Mayes, David. (2002) Social Exclusion: A Challenge to Macroeconomic Policy. NCRE Online Paper No. 02/01. [Policy Paper]
Abstract
[From the Introduction]. As the conclusions from the Lisbon Council in 2000 make clear,2 the search for increased levels of employment with higher skills and increased economic growth has supplanted inflation as the key macroeconomic policy issue in the EU. This is part of a 10-year action programme to become the most competitive and dynamic knowledge-based economy in the world, capable of sustainable economic growth with more and better jobs and greater social cohesion. Increased employment participation is central for the wider goal of improving welfare by reducing social exclusion and hence increasing social inclusion. One of three principal action areas is modernising the European social model, investing in people and combating social exclusion.
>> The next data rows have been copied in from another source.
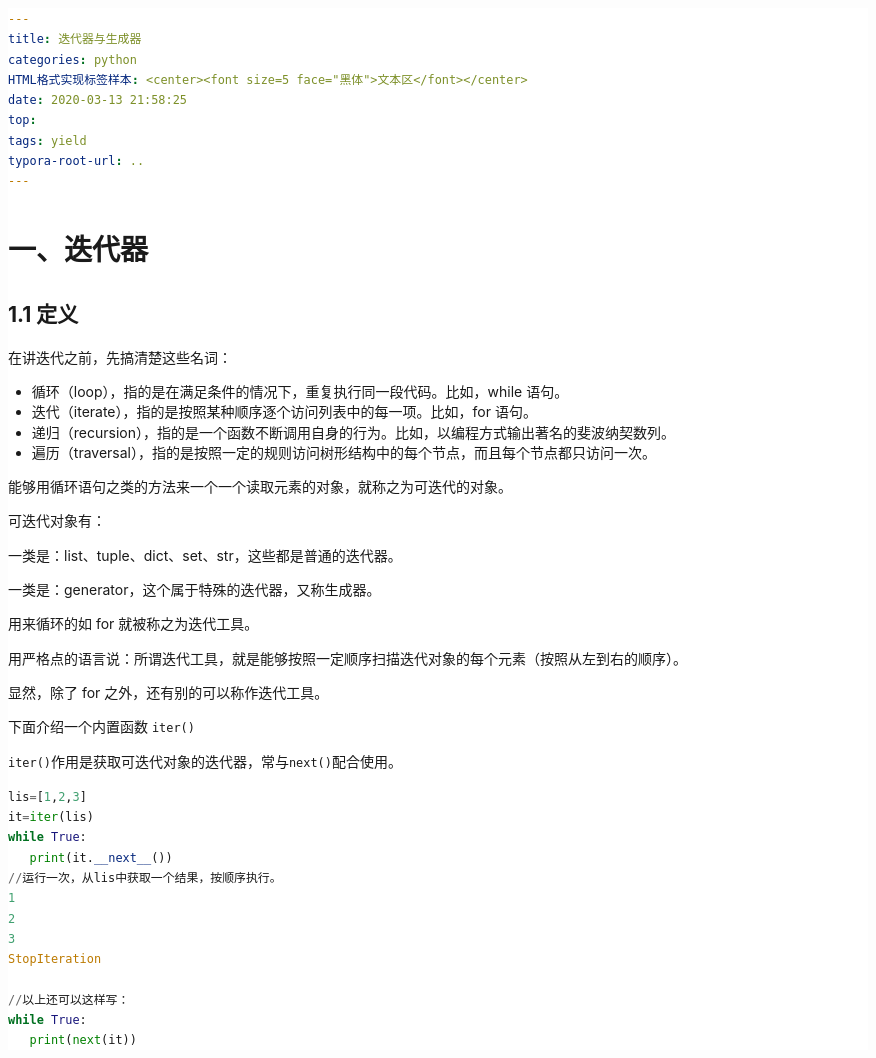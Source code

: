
 ```yaml
---
title: 迭代器与生成器
categories: python
HTML格式实现标签样本: <center><font size=5 face="黑体">文本区</font></center>
date: 2020-03-13 21:58:25
top:
tags: yield
typora-root-url: ..
---
```




# 一、迭代器

## 1.1 定义

在讲迭代之前，先搞清楚这些名词：

- 循环（loop），指的是在满足条件的情况下，重复执行同一段代码。比如，while 语句。
- 迭代（iterate），指的是按照某种顺序逐个访问列表中的每一项。比如，for 语句。
- 递归（recursion），指的是一个函数不断调用自身的行为。比如，以编程方式输出著名的斐波纳契数列。
- 遍历（traversal），指的是按照一定的规则访问树形结构中的每个节点，而且每个节点都只访问一次。

能够用循环语句之类的方法来一个一个读取元素的对象，就称之为可迭代的对象。

可迭代对象有：

一类是：list、tuple、dict、set、str，这些都是普通的迭代器。

一类是：generator，这个属于特殊的迭代器，又称生成器。

用来循环的如 for 就被称之为迭代工具。

用严格点的语言说：所谓迭代工具，就是能够按照一定顺序扫描迭代对象的每个元素（按照从左到右的顺序）。

显然，除了 for 之外，还有别的可以称作迭代工具。

下面介绍一个内置函数 `iter()`

`iter()`作用是获取可迭代对象的迭代器，常与`next()`配合使用。

```python
lis=[1,2,3]
it=iter(lis)
while True:
   print(it.__next__())
//运行一次，从lis中获取一个结果，按顺序执行。
1
2
3
StopIteration

//以上还可以这样写：
while True:
   print(next(it))
```
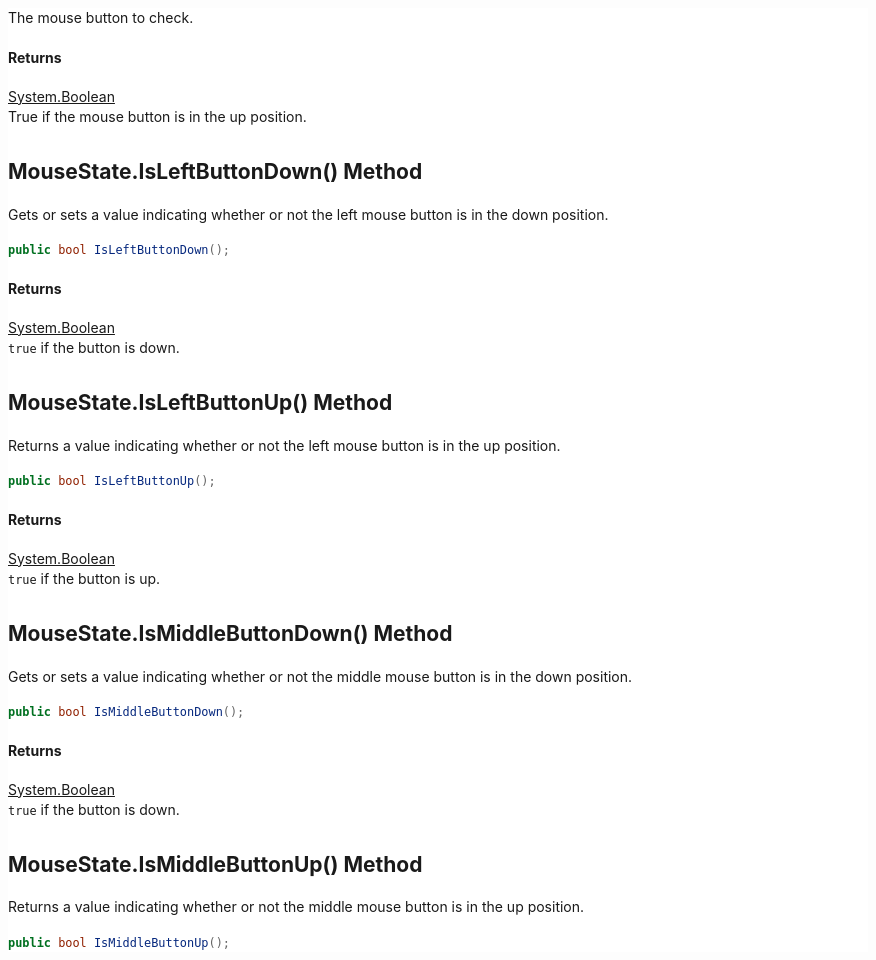 The mouse button to check.

#### Returns
[System.Boolean](https://docs.microsoft.com/en-us/dotnet/api/System.Boolean 'System.Boolean')  
True if the mouse button is in the up position.

<a name='Velaptor.Input.MouseState.IsLeftButtonDown()'></a>

## MouseState.IsLeftButtonDown() Method

Gets or sets a value indicating whether or not the left mouse button is in the down position.

```csharp
public bool IsLeftButtonDown();
```

#### Returns
[System.Boolean](https://docs.microsoft.com/en-us/dotnet/api/System.Boolean 'System.Boolean')  
`true` if the button is down.

<a name='Velaptor.Input.MouseState.IsLeftButtonUp()'></a>

## MouseState.IsLeftButtonUp() Method

Returns a value indicating whether or not the left mouse button is in the up position.

```csharp
public bool IsLeftButtonUp();
```

#### Returns
[System.Boolean](https://docs.microsoft.com/en-us/dotnet/api/System.Boolean 'System.Boolean')  
`true` if the button is up.

<a name='Velaptor.Input.MouseState.IsMiddleButtonDown()'></a>

## MouseState.IsMiddleButtonDown() Method

Gets or sets a value indicating whether or not the middle mouse button is in the down position.

```csharp
public bool IsMiddleButtonDown();
```

#### Returns
[System.Boolean](https://docs.microsoft.com/en-us/dotnet/api/System.Boolean 'System.Boolean')  
`true` if the button is down.

<a name='Velaptor.Input.MouseState.IsMiddleButtonUp()'></a>

## MouseState.IsMiddleButtonUp() Method

Returns a value indicating whether or not the middle mouse button is in the up position.

```csharp
public bool IsMiddleButtonUp();
```
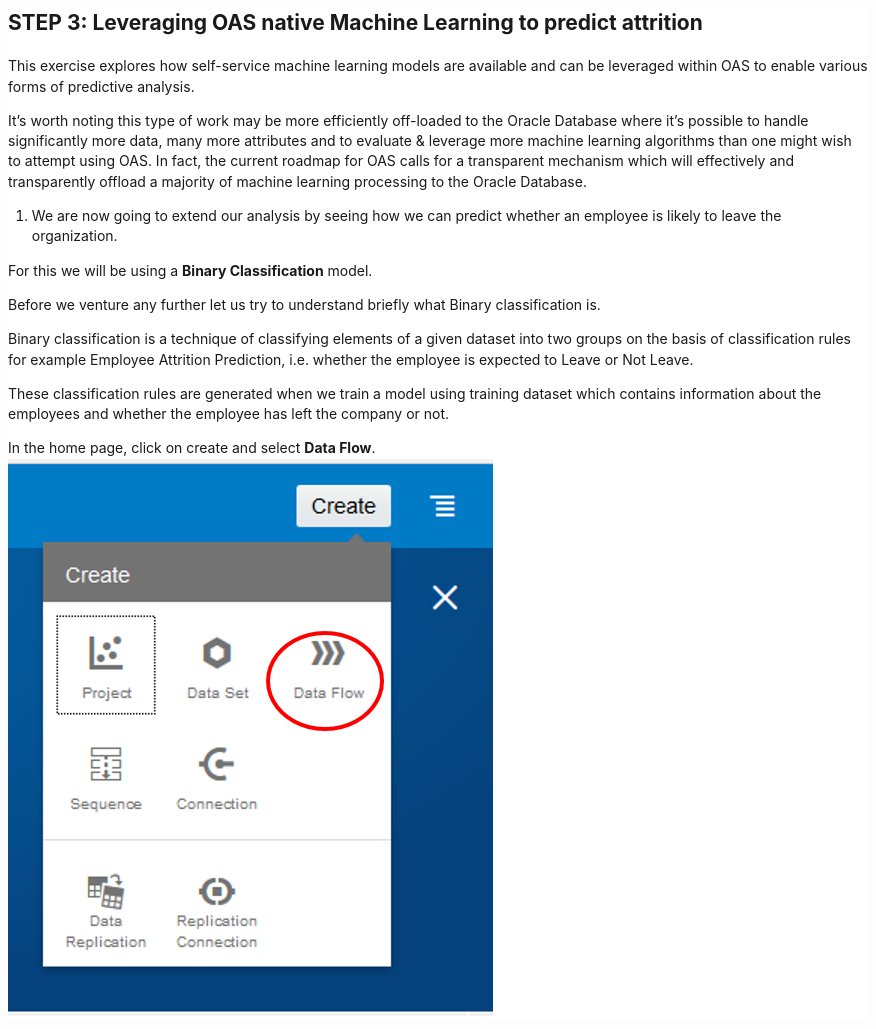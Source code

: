 


## **STEP** 3: Leveraging OAS native Machine Learning to predict attrition

This exercise explores how self-service machine learning models are available and can be leveraged within OAS to enable various forms of predictive  analysis.   

It’s worth noting this type of work may be more efficiently off-loaded to the Oracle Database where it’s possible to handle significantly more data, many more attributes and to evaluate & leverage more machine learning algorithms than one might wish to attempt using OAS.  In fact, the current roadmap for OAS calls for a transparent mechanism which will effectively and transparently offload a majority of machine learning processing to the Oracle Database.

1. We are now going to extend our analysis by seeing how we can predict whether an employee is likely to leave the organization.

  For this we will be using a **Binary Classification** model.

  Before we venture any further let us try to understand briefly what Binary classification is.

  Binary classification is a technique of classifying elements of a given dataset into two groups on the basis of classification rules for example Employee Attrition Prediction, i.e. whether the employee is expected to Leave or Not Leave.

  These classification rules are generated when we train a model using training dataset which contains information about the employees and whether the employee has left the company or not.


  In the home page, click on create and select  **Data Flow**.
  ![](./images/OMLP01.png " ") 
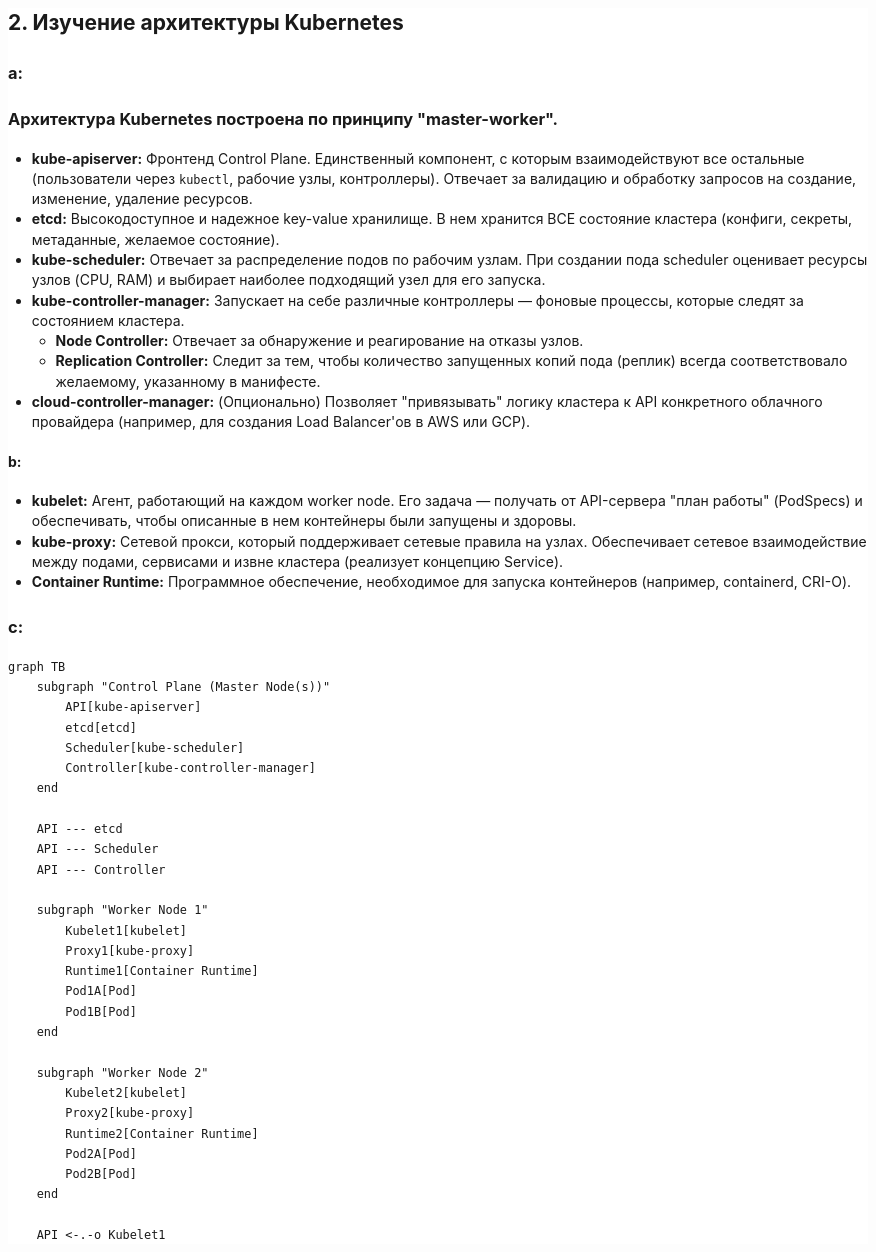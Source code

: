 
## **2. Изучение архитектуры Kubernetes**

### **a:**

### Архитектура Kubernetes построена по принципу "master-worker".

*   **kube-apiserver:** Фронтенд Control Plane. Единственный компонент, с которым взаимодействуют все остальные (пользователи через `kubectl`, рабочие узлы, контроллеры). Отвечает за валидацию и обработку запросов на создание, изменение, удаление ресурсов.
*   **etcd:** Высокодоступное и надежное key-value хранилище. В нем хранится ВСЕ состояние кластера (конфиги, секреты, метаданные, желаемое состояние).
*   **kube-scheduler:** Отвечает за распределение подов по рабочим узлам. При создании пода scheduler оценивает ресурсы узлов (CPU, RAM) и выбирает наиболее подходящий узел для его запуска.
*   **kube-controller-manager:** Запускает на себе различные контроллеры — фоновые процессы, которые следят за состоянием кластера.
    *   **Node Controller:** Отвечает за обнаружение и реагирование на отказы узлов.
    *   **Replication Controller:** Следит за тем, чтобы количество запущенных копий пода (реплик) всегда соответствовало желаемому, указанному в манифесте.
*   **cloud-controller-manager:** (Опционально) Позволяет "привязывать" логику кластера к API конкретного облачного провайдера (например, для создания Load Balancer'ов в AWS или GCP).

#### **b:** 

*   **kubelet:** Агент, работающий на каждом worker node. Его задача — получать от API-сервера "план работы" (PodSpecs) и обеспечивать, чтобы описанные в нем контейнеры были запущены и здоровы.
*   **kube-proxy:** Сетевой прокси, который поддерживает сетевые правила на узлах. Обеспечивает сетевое взаимодействие между подами, сервисами и извне кластера (реализует концепцию Service).
*   **Container Runtime:** Программное обеспечение, необходимое для запуска контейнеров (например, containerd, CRI-O).

### **c:**

```mermaid
graph TB
    subgraph "Control Plane (Master Node(s))"
        API[kube-apiserver]
        etcd[etcd]
        Scheduler[kube-scheduler]
        Controller[kube-controller-manager]
    end

    API --- etcd
    API --- Scheduler
    API --- Controller

    subgraph "Worker Node 1"
        Kubelet1[kubelet]
        Proxy1[kube-proxy]
        Runtime1[Container Runtime]
        Pod1A[Pod]
        Pod1B[Pod]
    end

    subgraph "Worker Node 2"
        Kubelet2[kubelet]
        Proxy2[kube-proxy]
        Runtime2[Container Runtime]
        Pod2A[Pod]
        Pod2B[Pod]
    end

    API <-.-o Kubelet1
```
In implementing this, the Council decided to apply a new open method of coordination. There is potential conflict between achievement of the wider social objective and pursuit of prudent macroeconomic policy (Gold and Mayes 1993). Trying to improve the growth rate, investment and R&D tends to increase public spending. Tackling unemployment, deprivation and other forms of exclusion involves increased transfers through the tax/benefit system. Although the consequent ‘inflation bias’ is addressed by the monetary policy framework in the Maastricht Treaty, problems remain. At some point, below current levels in the EU, such increases in the role of the public sector can be counterproductive and by reducing incentives actually diminish the overall growth in GDP and employment (Koskela and Viren 2000).